What you will do
For this exercise, return all the data word for word, with images left out.

(Pictures paired with source code)
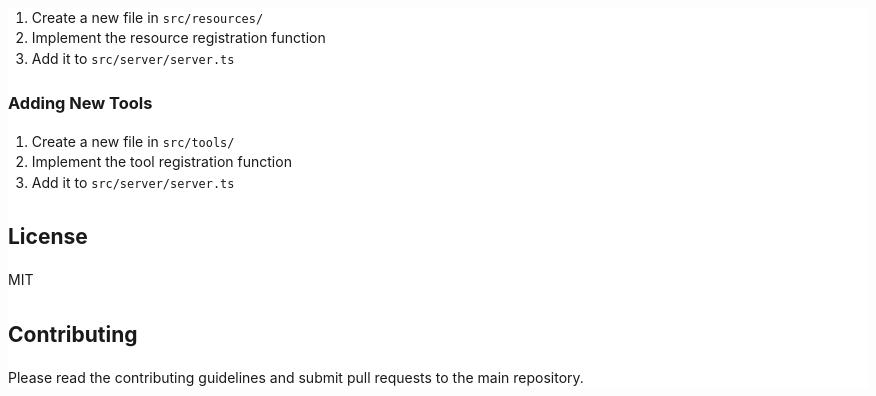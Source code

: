 1. Create a new file in `src/resources/`
2. Implement the resource registration function
3. Add it to `src/server/server.ts`

### Adding New Tools

1. Create a new file in `src/tools/`
2. Implement the tool registration function
3. Add it to `src/server/server.ts`

## License

MIT

## Contributing

Please read the contributing guidelines and submit pull requests to the main repository.
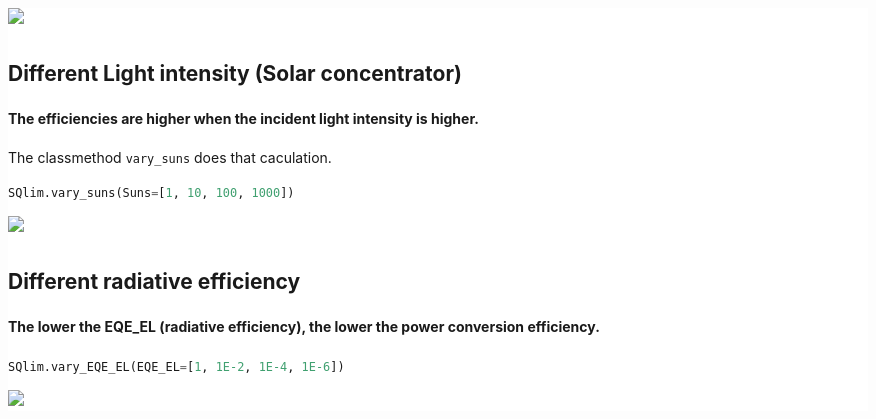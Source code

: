 <img src="/ExampleOutputFig/VaryT.png" width="800">


## Different Light intensity (Solar concentrator)

####  The efficiencies are higher when the incident light intensity is higher. 
The classmethod `vary_suns` does that caculation. 
```python
SQlim.vary_suns(Suns=[1, 10, 100, 1000])
```

<img src="/ExampleOutputFig/VaryIntensity.png" width="800">


## Different radiative efficiency

####  The lower the EQE_EL (radiative efficiency), the lower the power conversion efficiency.
```python
SQlim.vary_EQE_EL(EQE_EL=[1, 1E-2, 1E-4, 1E-6])
```
<img src="/ExampleOutputFig/VaryEQEEL.png" width="800">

Exercise answer
Source code

: 1. Create a new file in `src/resources/`
2. Implement the resource registration function
3. Add it to `src/server/server.ts`

### Adding New Tools

1. Create a new file in `src/tools/`
2. Implement the tool registration function
3. Add it to `src/server/server.ts`

## License

MIT

## Contributing

Please read the contributing guidelines and submit pull requests to the main repository.
Source code

: <img src="/ExampleOutputFig/VaryT.png" width="800">


## Different Light intensity (Solar concentrator)

####  The efficiencies are higher when the incident light intensity is higher. 
The classmethod `vary_suns` does that caculation. 
```python
SQlim.vary_suns(Suns=[1, 10, 100, 1000])
```

<img src="/ExampleOutputFig/VaryIntensity.png" width="800">


## Different radiative efficiency

####  The lower the EQE_EL (radiative efficiency), the lower the power conversion efficiency.
```python
SQlim.vary_EQE_EL(EQE_EL=[1, 1E-2, 1E-4, 1E-6])
```
<img src="/ExampleOutputFig/VaryEQEEL.png" width="800">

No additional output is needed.